Why should I learn to code? Nowadays, tech is everywhere: in laptops and smartphones, the display panel at the bus stop, the automatic doors at this university, and even in your coffee machine. Learning to code improves your problem-solving and logical skills and teaches you how to efficiently solve a specific problem. You’ll quickly see that there is a solution for everything and being able to write small or large programs will make things (much!) easier. Spending less time on solving a complex and/or repetitive problem gives you more time to learn new things, think outside the box, and to develop new and interesting (research) questions.
Furthermore, being able to code will also increase your chances on the job market. Understanding what programs can do and how they can be deployed is more and more required in companies of all sizes and sectors. Even if you might not be employed as a full-time programmer; having a programming background helps you to improve communication, e.g., between you and your colleagues, customers, or teammates.

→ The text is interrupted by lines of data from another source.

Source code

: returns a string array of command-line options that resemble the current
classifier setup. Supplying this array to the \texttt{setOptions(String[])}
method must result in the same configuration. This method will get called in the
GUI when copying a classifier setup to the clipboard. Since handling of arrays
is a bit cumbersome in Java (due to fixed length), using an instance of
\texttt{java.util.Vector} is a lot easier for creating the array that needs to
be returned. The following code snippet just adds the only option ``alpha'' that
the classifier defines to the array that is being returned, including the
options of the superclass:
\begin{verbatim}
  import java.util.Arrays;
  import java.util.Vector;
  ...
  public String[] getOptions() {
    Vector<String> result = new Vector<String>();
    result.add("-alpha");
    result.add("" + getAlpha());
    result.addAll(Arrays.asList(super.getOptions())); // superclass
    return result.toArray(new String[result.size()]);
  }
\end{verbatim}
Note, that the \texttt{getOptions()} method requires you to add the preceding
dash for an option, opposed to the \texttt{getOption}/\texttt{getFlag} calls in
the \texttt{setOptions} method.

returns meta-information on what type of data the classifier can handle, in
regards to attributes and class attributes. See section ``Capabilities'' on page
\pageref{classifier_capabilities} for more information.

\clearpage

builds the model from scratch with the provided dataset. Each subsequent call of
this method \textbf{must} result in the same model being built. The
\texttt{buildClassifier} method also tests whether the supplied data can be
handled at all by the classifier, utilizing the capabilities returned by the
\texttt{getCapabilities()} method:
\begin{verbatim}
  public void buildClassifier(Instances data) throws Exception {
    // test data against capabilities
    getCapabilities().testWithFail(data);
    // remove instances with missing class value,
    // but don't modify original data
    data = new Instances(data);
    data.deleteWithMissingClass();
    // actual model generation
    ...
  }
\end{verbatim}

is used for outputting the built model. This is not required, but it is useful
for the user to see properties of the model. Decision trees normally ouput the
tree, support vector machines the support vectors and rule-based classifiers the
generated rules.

And, last but not least, programming is so much fun! Writing programs can be extremely creative, if one allows it to be.
1.2 Why not natural languages?
Natural languages, such as German or English, are (i) ambiguous (the same sentence/words in different situations may have different meanings), are (ii) fuzzily structured (we all know that there are always exceptions to the basic grammar rules), and (iii) have large (changing) vocabularies. For a computer, understanding natural languages is extremely difficult.
Examples:
- I got struck by a bolt. (A bolt can be a small piece of metal, or lightning. One hurts, the other one is quite likely life threatening).
- Ich sollte den Baum umfahren. (In German “umfahren” can be “drive around the obstacle” or “run it down”/“run over it”)
Thus different explicit languages have been developed for different tasks.
Mathematicians designed a very strict mathematical notation (e.g., 10 + 1 = 11
, 100 / 5000 = 0.2
). Another example are chemists who use a very strict
notation for chemical equations (e.g., \(CH_4 + 2\,O_2 \rightarrow CO_2 + 2\,H_2O\)). Very similar, computer scientists had to define a language which
allows them to give a machine some instructions such that it does what it
should do. This is what we call a programming language. As computers are “stupid”
(they have no common sense) programming languages have to have relatively few
and exactly defined rules and strictly controlled vocabularies. Every word (can
be a variable name, a function, or a command) has to be defined before it can
be used and can only be defined once (at a time).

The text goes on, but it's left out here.